I do have a job...mentioned in my last Orlando thread. I work at McDonald's on weekends.
Who said anything about not going to college? Where did you get that from anyway? I mentioned college in this thread. Believe me, I briefly considered not going, but I think it was pretty clear I did decide I am going. So take that "no higher education" and forget about it - I'm going.
I know I've decided. That was the point of the thread?

I never said "Tell me if I should go". I said give me some advice and things I need to figure out before I do go.
Nobody told me. The statistics told me. Florida is NOT one of the most expensive states to live in. Period. Look at the stats. I realize it's getting more so, but I will stand by the fact that even if I chose Alaska, it's gonna be hard either way! I know the wages are low - I fricking know that. I'm not stupid. Not nearly as much as you think. I ask people honest questions, and they flip out.
When did I say anyone was wrong? All I did was ask more questions (more specific ones) or provide an argument to their statements.
Could you guys do me a favor? Treat me like you treat most people on here. Be nicer. I'm not having a cavalier attitude. I wanted to spread my happiness about moving to Florida and get some advice.
BTW, don't think of my family as cushy or luxurious. We're not rich or anything near it. My mom makes $39k. My dad lives in a 1 bedroom apartment up the road. Nobody said I'm rich. i just said I'm allowed to come home. It's not cushy or luxurious, it's just them being nice.

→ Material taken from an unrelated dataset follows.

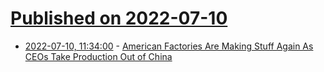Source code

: # [Published on 2022-07-10](index.md)

* [2022-07-10, 11:34:00](https://news.slashdot.org/story/22/07/09/219222/american-factories-are-making-stuff-again-as-ceos-take-production-out-of-china?utm_source=rss1.0mainlinkanon&utm_medium=feed) - [American Factories Are Making Stuff Again As CEOs Take Production Out of China](https://news.slashdot.org/story/22/07/09/219222/american-factories-are-making-stuff-again-as-ceos-take-production-out-of-china?utm_source=rss1.0mainlinkanon&utm_medium=feed)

So please guys, cut me some slack. I wanted advice, not being called cavalier and stuff. I'm a sensitive person, please chill.
And lastly - It's the same difference no matter what state I pick. So don't harp on me about florida being expensive. Most of the other states I'd choose are MORE expensive.
But Tracy, WHEN DID I SAY "I expect a high paying job! I expect a sweet apartment with no college!?" You're putting words in my mouth. I didn't say that. Or anything close to it! And also, yeah, my "mommy and daddy" aren't even TOGETHER. So that was really insulting. I know you don't know they aren't, but it really made me feel disgusting. I'm not a snot. I was just saying my mom would let me come home. God.
Not to put on a sob story, but you guys are mostly hurting my feelings and not helping me, which is making me not listen to your advice. It's good advice. Just don't be so harsh!